**Directions:** The pictures must be left out, while the rest of the data is copied exactly.

**Given records:**
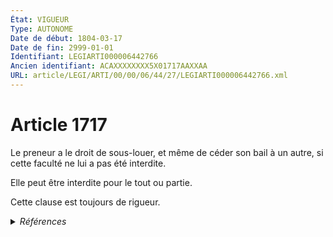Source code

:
 ```yaml
---
État: VIGUEUR
Type: AUTONOME
Date de début: 1804-03-17
Date de fin: 2999-01-01
Identifiant: LEGIARTI000006442766
Ancien identifiant: ACAXXXXXXXX5X01717AAXXAA
URL: article/LEGI/ARTI/00/00/06/44/27/LEGIARTI000006442766.xml
---
```


<h1>Article 1717</h1>

Le preneur a le droit de sous-louer, et même de céder son bail à un autre, si
cette faculté ne lui a pas été interdite.<br />

Elle peut être interdite pour le tout ou partie.<br />

Cette clause est toujours de rigueur.


<details>
  <summary><em>Références</em></summary>

  <h2>Articles faisant référence à l'article</h2>
  
  <ul>
    <li>
      <a href="https://legal.tricoteuses.fr//redirection/LEGIARTI000006584051?vers=git&vers=legifrance">Code rural (nouveau) - article L461-7 AUTONOME MODIFIE, en vigueur du 1982-12-01 au 2008-01-01</a> CITATION source
    </li>
    <li>
      <a href="https://legal.tricoteuses.fr//redirection/LEGIARTI000029593403?vers=git&vers=legifrance">Code rural et de la pêche maritime - article L411-35 AUTONOME VIGUEUR, en vigueur depuis le 2014-10-15</a> CITATION source
    </li>
    <li>
      <a href="https://legal.tricoteuses.fr//redirection/LEGIARTI000032360747?vers=git&vers=legifrance">Code rural et de la pêche maritime - article L461-10 AUTONOME VIGUEUR, en vigueur depuis le 2016-07-01</a> CITATION source
    </li>
    <li>
      <a href="https://legal.tricoteuses.fr//redirection/LEGIARTI000006583790?vers=git&vers=legifrance">Code rural (nouveau) - article L411-35 AUTONOME MODIFIE, en vigueur du 2006-01-06 au 2014-10-15</a> CITATION source
    </li>
    <li>
      <a href="https://legal.tricoteuses.fr//redirection/LEGIARTI000006583787?vers=git&vers=legifrance">Code rural (nouveau) - article L411-35 AUTONOME MODIFIE, en vigueur du 1984-08-02 au 1988-12-31</a> CITATION source
    </li>
    <li>
      <a href="https://legal.tricoteuses.fr//redirection/LEGIARTI000017868780?vers=git&vers=legifrance">Code rural (nouveau) - article L461-7 AUTONOME MODIFIE, en vigueur du 2008-01-01 au 2009-03-28</a> CITATION source
    </li>
    <li>
      <a href="https://legal.tricoteuses.fr//redirection/LEGIARTI000006583789?vers=git&vers=legifrance">Code rural (nouveau) - article L411-35 AUTONOME MODIFIE, en vigueur du 1995-02-02 au 2006-01-06</a> CITATION source
    </li>
    <li>
      <a href="https://legal.tricoteuses.fr//redirection/LEGIARTI000006583788?vers=git&vers=legifrance">Code rural (nouveau) - article L411-35 AUTONOME MODIFIE, en vigueur du 1982-12-31 au 1995-02-02</a> CITATION source
    </li>
    <li>
      <a href="https://legal.tricoteuses.fr//redirection/LEGIARTI000020616119?vers=git&vers=legifrance">Code rural (nouveau) - article L461-7 AUTONOME MODIFIE, en vigueur du 2009-05-14 au 2016-07-01</a> CITATION source
    </li>
    <li>
      <a href="https://legal.tricoteuses.fr//redirection/LEGIARTI000006463766?vers=git&vers=legifrance">Loi n° 48-1360 du 1 septembre 1948 portant modification et codification de la législation relative aux rapports des bailleurs et locataires ou occupants de locaux d'habitation ou à usage professionnel et instituant des allocations de logement - article 78 AUTONOME VIGUEUR, en vigueur depuis le 1986-12-24</a> CITATION source
    </li>
    <li>
      <a href="https://legal.tricoteuses.fr//redirection/LEGIARTI000006463765?vers=git&vers=legifrance">Loi n° 48-1360 du 1 septembre 1948 portant modification et codification de la législation relative aux rapports des bailleurs et locataires ou occupants de locaux d'habitation ou à usage professionnel et instituant des allocations de logement - article 78 AUTONOME MODIFIE, en vigueur du 1948-09-02 au 1986-12-24</a> CITATION source
    </li>
  </ul>
  
  <h2>Références faites par l'article</h2>
  
  <ul>
    <li>
      1948-09-01 CITATION cible <a href="https://legal.tricoteuses.fr//redirection/LEGIARTI000006463766?vers=git&vers=legifrance">Loi n° 48-1360 du 1 septembre 1948 portant modification et codification de la législation relative aux rapports des bailleurs et locataires ou occupants de locaux d'habitation ou à usage professionnel et instituant des allocations de logement - article 78 AUTONOME VIGUEUR, en vigueur depuis le 1986-12-24</a>
    </li>
    <li>
      2999-01-01 CITATION cible <a href="https://legal.tricoteuses.fr//redirection/LEGIARTI000029593403?vers=git&vers=legifrance">Code rural et de la pêche maritime - article L411-35 AUTONOME VIGUEUR, en vigueur depuis le 2014-10-15</a>
    </li>
    <li>
      2999-01-01 CITATION cible <a href="https://legal.tricoteuses.fr//redirection/LEGIARTI000032360747?vers=git&vers=legifrance">Code rural et de la pêche maritime - article L461-10 AUTONOME VIGUEUR, en vigueur depuis le 2016-07-01</a>
    </li>
    <li>
      2999-01-01 CITATION cible <a href="https://legal.tricoteuses.fr//redirection/LEGIARTI000020616119?vers=git&vers=legifrance">Code rural (nouveau) - article L461-7 AUTONOME MODIFIE, en vigueur du 2009-05-14 au 2016-07-01</a>
    </li>
    <li>
      CODIFICATION source Loi 1804-03-07
    </li>
    <li>
      CREATION source Loi 1804-03-07 promulguée le 17 mars 1804
    </li>
  </ul>
</details>
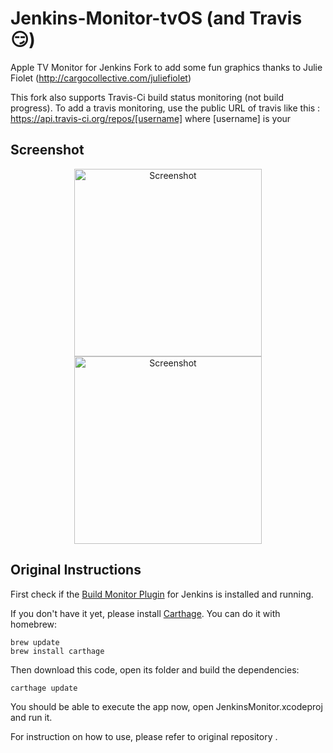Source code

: # Jenkins-Monitor-tvOS (and Travis :smirk:)
Apple TV Monitor for Jenkins Fork to add some fun graphics thanks to Julie Fiolet (http://cargocollective.com/juliefiolet)

This fork also supports Travis-Ci build status monitoring (not build progress). To add a travis monitoring, use the public URL of travis like this :
https://api.travis-ci.org/repos/[username] where [username] is your 

## Screenshot

<p align="center">
<img src="https://user-images.githubusercontent.com/19813688/36481636-b60ef89a-1710-11e8-8f50-caa0f04d302c.png" 
width="300" alt="Screenshot">
<img src="https://user-images.githubusercontent.com/19813688/36481642-b87fbdc6-1710-11e8-9ab5-2b2e07922e33.png" 
width="300" alt="Screenshot">
</p>


## Original Instructions


First check if the [Build Monitor Plugin](https://wiki.jenkins-ci.org/display/JENKINS/Build+Monitor+Plugin) for Jenkins is installed and running.

If you don't have it yet, please install [Carthage](https://github.com/Carthage/Carthage). You can do it with homebrew:

```
brew update
brew install carthage
```

Then download this code, open its folder and build the dependencies:

```carthage update```

You should be able to execute the app now, open JenkinsMonitor.xcodeproj and run it.

For instruction on how to use, please refer to original repository .
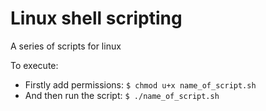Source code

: # Linux shell scripting

A series of scripts for linux

To execute:
* Firstly add permissions: ```$ chmod u+x name_of_script.sh``` <br>
* And then run the script: ```$ ./name_of_script.sh```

**Output:**
Source code

:
 ```yaml
---
État: VIGUEUR
Type: AUTONOME
Date de début: 1804-03-17
Date de fin: 2999-01-01
Identifiant: LEGIARTI000006442766
Ancien identifiant: ACAXXXXXXXX5X01717AAXXAA
URL: article/LEGI/ARTI/00/00/06/44/27/LEGIARTI000006442766.xml
---
```


<h1>Article 1717</h1>

Le preneur a le droit de sous-louer, et même de céder son bail à un autre, si
cette faculté ne lui a pas été interdite.<br />

Elle peut être interdite pour le tout ou partie.<br />

Cette clause est toujours de rigueur.


<details>
  <summary><em>Références</em></summary>

  <h2>Articles faisant référence à l'article</h2>
  
  <ul>
    <li>
      <a href="https://legal.tricoteuses.fr//redirection/LEGIARTI000006584051?vers=git&vers=legifrance">Code rural (nouveau) - article L461-7 AUTONOME MODIFIE, en vigueur du 1982-12-01 au 2008-01-01</a> CITATION source
    </li>
    <li>
      <a href="https://legal.tricoteuses.fr//redirection/LEGIARTI000029593403?vers=git&vers=legifrance">Code rural et de la pêche maritime - article L411-35 AUTONOME VIGUEUR, en vigueur depuis le 2014-10-15</a> CITATION source
    </li>
    <li>
      <a href="https://legal.tricoteuses.fr//redirection/LEGIARTI000032360747?vers=git&vers=legifrance">Code rural et de la pêche maritime - article L461-10 AUTONOME VIGUEUR, en vigueur depuis le 2016-07-01</a> CITATION source
    </li>
    <li>
      <a href="https://legal.tricoteuses.fr//redirection/LEGIARTI000006583790?vers=git&vers=legifrance">Code rural (nouveau) - article L411-35 AUTONOME MODIFIE, en vigueur du 2006-01-06 au 2014-10-15</a> CITATION source
    </li>
    <li>
      <a href="https://legal.tricoteuses.fr//redirection/LEGIARTI000006583787?vers=git&vers=legifrance">Code rural (nouveau) - article L411-35 AUTONOME MODIFIE, en vigueur du 1984-08-02 au 1988-12-31</a> CITATION source
    </li>
    <li>
      <a href="https://legal.tricoteuses.fr//redirection/LEGIARTI000017868780?vers=git&vers=legifrance">Code rural (nouveau) - article L461-7 AUTONOME MODIFIE, en vigueur du 2008-01-01 au 2009-03-28</a> CITATION source
    </li>
    <li>
      <a href="https://legal.tricoteuses.fr//redirection/LEGIARTI000006583789?vers=git&vers=legifrance">Code rural (nouveau) - article L411-35 AUTONOME MODIFIE, en vigueur du 1995-02-02 au 2006-01-06</a> CITATION source
    </li>
    <li>
      <a href="https://legal.tricoteuses.fr//redirection/LEGIARTI000006583788?vers=git&vers=legifrance">Code rural (nouveau) - article L411-35 AUTONOME MODIFIE, en vigueur du 1982-12-31 au 1995-02-02</a> CITATION source
    </li>
    <li>
      <a href="https://legal.tricoteuses.fr//redirection/LEGIARTI000020616119?vers=git&vers=legifrance">Code rural (nouveau) - article L461-7 AUTONOME MODIFIE, en vigueur du 2009-05-14 au 2016-07-01</a> CITATION source
    </li>
    <li>
      <a href="https://legal.tricoteuses.fr//redirection/LEGIARTI000006463766?vers=git&vers=legifrance">Loi n° 48-1360 du 1 septembre 1948 portant modification et codification de la législation relative aux rapports des bailleurs et locataires ou occupants de locaux d'habitation ou à usage professionnel et instituant des allocations de logement - article 78 AUTONOME VIGUEUR, en vigueur depuis le 1986-12-24</a> CITATION source
    </li>
    <li>
      <a href="https://legal.tricoteuses.fr//redirection/LEGIARTI000006463765?vers=git&vers=legifrance">Loi n° 48-1360 du 1 septembre 1948 portant modification et codification de la législation relative aux rapports des bailleurs et locataires ou occupants de locaux d'habitation ou à usage professionnel et instituant des allocations de logement - article 78 AUTONOME MODIFIE, en vigueur du 1948-09-02 au 1986-12-24</a> CITATION source
    </li>
  </ul>
  
  <h2>Références faites par l'article</h2>
  
  <ul>
    <li>
      1948-09-01 CITATION cible <a href="https://legal.tricoteuses.fr//redirection/LEGIARTI000006463766?vers=git&vers=legifrance">Loi n° 48-1360 du 1 septembre 1948 portant modification et codification de la législation relative aux rapports des bailleurs et locataires ou occupants de locaux d'habitation ou à usage professionnel et instituant des allocations de logement - article 78 AUTONOME VIGUEUR, en vigueur depuis le 1986-12-24</a>
    </li>
    <li>
      2999-01-01 CITATION cible <a href="https://legal.tricoteuses.fr//redirection/LEGIARTI000029593403?vers=git&vers=legifrance">Code rural et de la pêche maritime - article L411-35 AUTONOME VIGUEUR, en vigueur depuis le 2014-10-15</a>
    </li>
    <li>
      2999-01-01 CITATION cible <a href="https://legal.tricoteuses.fr//redirection/LEGIARTI000032360747?vers=git&vers=legifrance">Code rural et de la pêche maritime - article L461-10 AUTONOME VIGUEUR, en vigueur depuis le 2016-07-01</a>
    </li>
    <li>
      2999-01-01 CITATION cible <a href="https://legal.tricoteuses.fr//redirection/LEGIARTI000020616119?vers=git&vers=legifrance">Code rural (nouveau) - article L461-7 AUTONOME MODIFIE, en vigueur du 2009-05-14 au 2016-07-01</a>
    </li>
    <li>
      CODIFICATION source Loi 1804-03-07
    </li>
    <li>
      CREATION source Loi 1804-03-07 promulguée le 17 mars 1804
    </li>
  </ul>
</details>
Source code

: # Jenkins-Monitor-tvOS (and Travis :smirk:)
Apple TV Monitor for Jenkins Fork to add some fun graphics thanks to Julie Fiolet (http://cargocollective.com/juliefiolet)

This fork also supports Travis-Ci build status monitoring (not build progress). To add a travis monitoring, use the public URL of travis like this :
https://api.travis-ci.org/repos/[username] where [username] is your 

## Screenshot

<p align="center">
<img src="https://user-images.githubusercontent.com/19813688/36481636-b60ef89a-1710-11e8-8f50-caa0f04d302c.png" 
width="300" alt="Screenshot">
<img src="https://user-images.githubusercontent.com/19813688/36481642-b87fbdc6-1710-11e8-9ab5-2b2e07922e33.png" 
width="300" alt="Screenshot">
</p>


## Original Instructions


First check if the [Build Monitor Plugin](https://wiki.jenkins-ci.org/display/JENKINS/Build+Monitor+Plugin) for Jenkins is installed and running.

If you don't have it yet, please install [Carthage](https://github.com/Carthage/Carthage). You can do it with homebrew:

```
brew update
brew install carthage
```

Then download this code, open its folder and build the dependencies:

```carthage update```

You should be able to execute the app now, open JenkinsMonitor.xcodeproj and run it.

For instruction on how to use, please refer to original repository .
Source code

: # Linux shell scripting

A series of scripts for linux

To execute:
* Firstly add permissions: ```$ chmod u+x name_of_script.sh``` <br>
* And then run the script: ```$ ./name_of_script.sh```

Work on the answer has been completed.